START Records shown
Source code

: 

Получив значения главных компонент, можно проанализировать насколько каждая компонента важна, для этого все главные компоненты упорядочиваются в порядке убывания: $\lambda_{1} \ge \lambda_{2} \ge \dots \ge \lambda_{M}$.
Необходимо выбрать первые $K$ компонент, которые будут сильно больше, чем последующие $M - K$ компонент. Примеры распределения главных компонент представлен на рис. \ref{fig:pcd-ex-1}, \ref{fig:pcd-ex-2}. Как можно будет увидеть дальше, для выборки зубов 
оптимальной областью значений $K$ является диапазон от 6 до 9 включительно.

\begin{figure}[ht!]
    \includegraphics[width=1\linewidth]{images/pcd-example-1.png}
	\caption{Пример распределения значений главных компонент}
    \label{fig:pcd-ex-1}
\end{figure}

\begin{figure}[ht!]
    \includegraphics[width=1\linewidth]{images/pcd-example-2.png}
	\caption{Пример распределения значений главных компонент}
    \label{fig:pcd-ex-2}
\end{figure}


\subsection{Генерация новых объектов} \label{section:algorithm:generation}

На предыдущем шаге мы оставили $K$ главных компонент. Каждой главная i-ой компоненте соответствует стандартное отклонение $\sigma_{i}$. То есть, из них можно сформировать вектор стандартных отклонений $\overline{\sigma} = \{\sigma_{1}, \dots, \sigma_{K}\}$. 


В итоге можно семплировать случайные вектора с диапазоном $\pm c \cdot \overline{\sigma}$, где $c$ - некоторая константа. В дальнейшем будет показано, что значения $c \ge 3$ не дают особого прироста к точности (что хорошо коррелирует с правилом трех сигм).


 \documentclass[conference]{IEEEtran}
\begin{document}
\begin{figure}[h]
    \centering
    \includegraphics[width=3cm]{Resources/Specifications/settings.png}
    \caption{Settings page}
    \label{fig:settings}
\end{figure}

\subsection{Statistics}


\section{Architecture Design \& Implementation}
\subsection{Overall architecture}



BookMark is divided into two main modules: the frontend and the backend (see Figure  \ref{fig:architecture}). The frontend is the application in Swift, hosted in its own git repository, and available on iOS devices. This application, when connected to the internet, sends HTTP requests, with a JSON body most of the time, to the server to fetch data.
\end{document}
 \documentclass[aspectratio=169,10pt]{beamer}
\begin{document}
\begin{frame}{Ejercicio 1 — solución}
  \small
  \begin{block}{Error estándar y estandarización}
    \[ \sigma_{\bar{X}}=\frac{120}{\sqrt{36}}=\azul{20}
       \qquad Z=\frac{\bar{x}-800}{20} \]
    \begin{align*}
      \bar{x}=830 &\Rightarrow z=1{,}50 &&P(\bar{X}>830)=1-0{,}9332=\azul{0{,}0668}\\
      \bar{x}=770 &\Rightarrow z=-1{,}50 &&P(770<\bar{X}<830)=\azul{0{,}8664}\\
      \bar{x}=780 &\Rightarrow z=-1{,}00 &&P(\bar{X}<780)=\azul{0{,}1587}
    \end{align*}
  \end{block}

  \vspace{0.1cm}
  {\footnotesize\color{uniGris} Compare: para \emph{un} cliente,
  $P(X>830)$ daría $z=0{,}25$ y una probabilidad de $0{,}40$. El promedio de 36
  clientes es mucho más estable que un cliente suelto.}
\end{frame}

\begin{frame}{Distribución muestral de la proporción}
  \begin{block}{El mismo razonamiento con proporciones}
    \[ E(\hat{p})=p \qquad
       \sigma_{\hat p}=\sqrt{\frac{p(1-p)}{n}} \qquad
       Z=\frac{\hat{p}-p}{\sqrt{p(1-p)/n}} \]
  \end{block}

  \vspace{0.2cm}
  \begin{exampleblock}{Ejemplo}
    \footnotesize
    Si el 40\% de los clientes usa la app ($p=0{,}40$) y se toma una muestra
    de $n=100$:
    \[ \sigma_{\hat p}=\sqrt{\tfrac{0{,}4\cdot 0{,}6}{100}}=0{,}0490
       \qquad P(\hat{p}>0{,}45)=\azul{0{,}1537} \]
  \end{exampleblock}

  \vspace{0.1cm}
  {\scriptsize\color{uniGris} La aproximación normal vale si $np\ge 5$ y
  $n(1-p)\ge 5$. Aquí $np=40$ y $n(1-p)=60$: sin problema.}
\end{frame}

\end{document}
END Records shown
▶ _Task to carry out_
If a line in the material contains "clientes", show it.

▶ _Problem solution_
  clientes es mucho más estable que un cliente suelto.}
    Si el 40\% de los clientes usa la app ($p=0{,}40$) y se toma una muestra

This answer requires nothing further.